The University of Birmingham has been granted a £6 million fund to create a new facility to support research into energy storage technologies.
Cryogenic energy storage systems – which uses liquid nitrogen to store and release energy – use off-peak electricity to liquefy air. The cryogenic liquids that is formed is stored in a vessel and vapourised into gas during an expansion process which drives a turbine.
The system uses off-peak electricity during peak times and help solve the “wrong-time wrong-place” energy generation and supply problems. The technology is expected to provide a relatively cheap way of storing power, particularly from intermittent sources such as wind turbines, to better match the supply of electricity to demand.
The University claims the new centre will be the UK’s “first” dedicated research facility for energy storage using cryogenic liquids, comprising new laboratories, equipment and a major demonstration plant.
The project is part of a wider investment worth £85 million to support research in universities across the nation.
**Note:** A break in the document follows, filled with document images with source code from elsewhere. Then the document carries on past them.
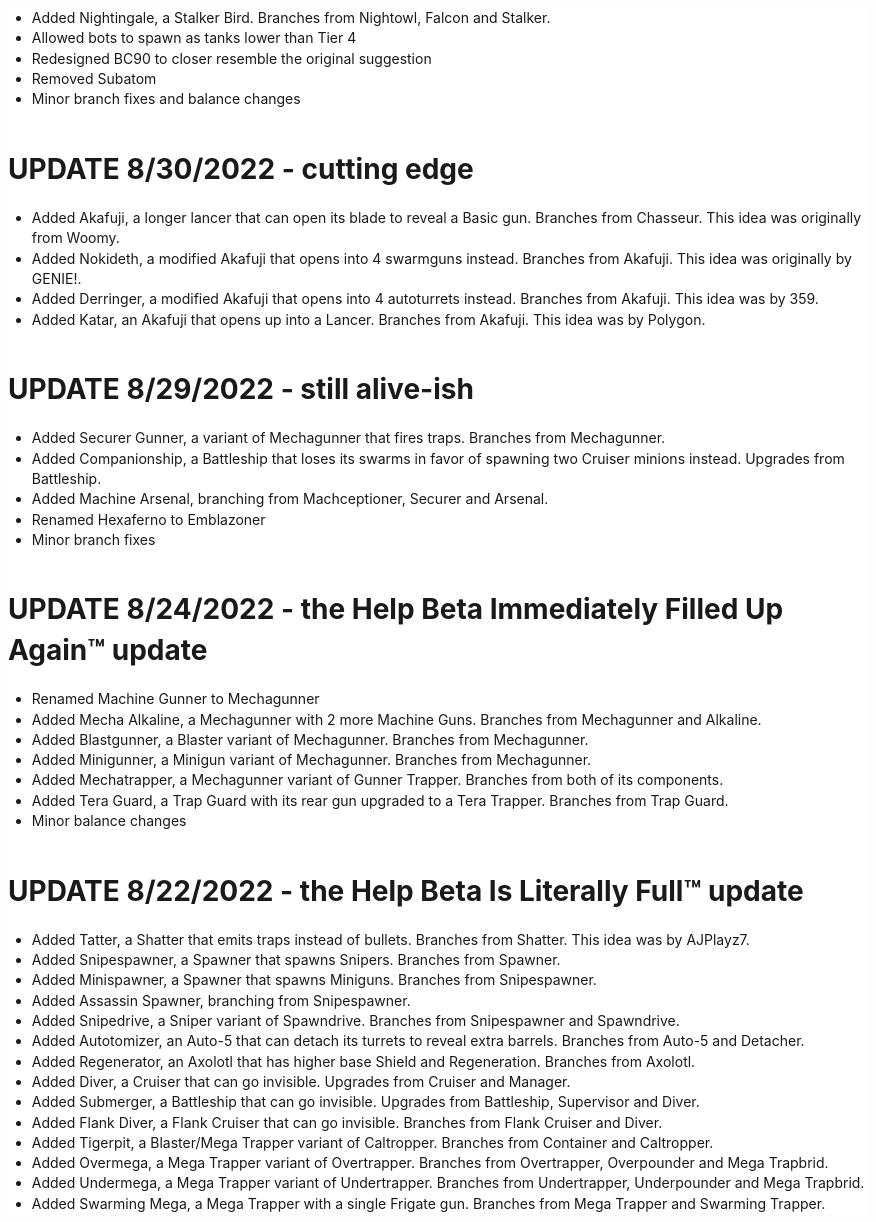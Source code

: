- Added Nightingale, a Stalker Bird. Branches from Nightowl, Falcon and Stalker.
- Allowed bots to spawn as tanks lower than Tier 4
- Redesigned BC90 to closer resemble the original suggestion
- Removed Subatom
- Minor branch fixes and balance changes
# UPDATE 8/30/2022 - cutting edge
- Added Akafuji, a longer lancer that can open its blade to reveal a Basic gun. Branches from Chasseur. This idea was originally from Woomy.
- Added Nokideth, a modified Akafuji that opens into 4 swarmguns instead. Branches from Akafuji. This idea was originally by GENIE!.
- Added Derringer, a modified Akafuji that opens into 4 autoturrets instead. Branches from Akafuji. This idea was by 359.
- Added Katar, an Akafuji that opens up into a Lancer. Branches from Akafuji. This idea was by Polygon.
# UPDATE 8/29/2022 - still alive-ish
- Added Securer Gunner, a variant of Mechagunner that fires traps. Branches from Mechagunner.
- Added Companionship, a Battleship that loses its swarms in favor of spawning two Cruiser minions instead. Upgrades from Battleship.
- Added Machine Arsenal, branching from Machceptioner, Securer and Arsenal.
- Renamed Hexaferno to Emblazoner
- Minor branch fixes
# UPDATE 8/24/2022 - the Help Beta Immediately Filled Up Again™ update
- Renamed Machine Gunner to Mechagunner
- Added Mecha Alkaline, a Mechagunner with 2 more Machine Guns. Branches from Mechagunner and Alkaline.
- Added Blastgunner, a Blaster variant of Mechagunner. Branches from Mechagunner.
- Added Minigunner, a Minigun variant of Mechagunner. Branches from Mechagunner.
- Added Mechatrapper, a Mechagunner variant of Gunner Trapper. Branches from both of its components.
- Added Tera Guard, a Trap Guard with its rear gun upgraded to a Tera Trapper. Branches from Trap Guard.
- Minor balance changes
# UPDATE 8/22/2022 - the Help Beta Is Literally Full™ update
- Added Tatter, a Shatter that emits traps instead of bullets. Branches from Shatter. This idea was by AJPlayz7.
- Added Snipespawner, a Spawner that spawns Snipers. Branches from Spawner.
- Added Minispawner, a Spawner that spawns Miniguns. Branches from Snipespawner.
- Added Assassin Spawner, branching from Snipespawner.
- Added Snipedrive, a Sniper variant of Spawndrive. Branches from Snipespawner and Spawndrive.
- Added Autotomizer, an Auto-5 that can detach its turrets to reveal extra barrels. Branches from Auto-5 and Detacher.
- Added Regenerator, an Axolotl that has higher base Shield and Regeneration. Branches from Axolotl.
- Added Diver, a Cruiser that can go invisible. Upgrades from Cruiser and Manager.
- Added Submerger, a Battleship that can go invisible. Upgrades from Battleship, Supervisor and Diver.
- Added Flank Diver, a Flank Cruiser that can go invisible. Branches from Flank Cruiser and Diver.
- Added Tigerpit, a Blaster/Mega Trapper variant of Caltropper. Branches from Container and Caltropper.
- Added Overmega, a Mega Trapper variant of Overtrapper. Branches from Overtrapper, Overpounder and Mega Trapbrid.
- Added Undermega, a Mega Trapper variant of Undertrapper. Branches from Undertrapper, Underpounder and Mega Trapbrid.
- Added Swarming Mega, a Mega Trapper with a single Frigate gun. Branches from Mega Trapper and Swarming Trapper.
Minister for Universities and Science David Willetts said: “For Britain to get ahead in the global race we have to back emerging technologies and ensure our universities have the latest equipment. This capital investment will help scientists make new discoveries and take their research through to commercial success. It will drive growth and support the Government’s industrial strategy.”
Earlier this year a feasibility study of a proposed liquid air energy storage plant was submitted as part of DECC’s energy storage demonstration competition. Last year the world’s first pilot plant (pictured) for liquid energy storage was commercialised.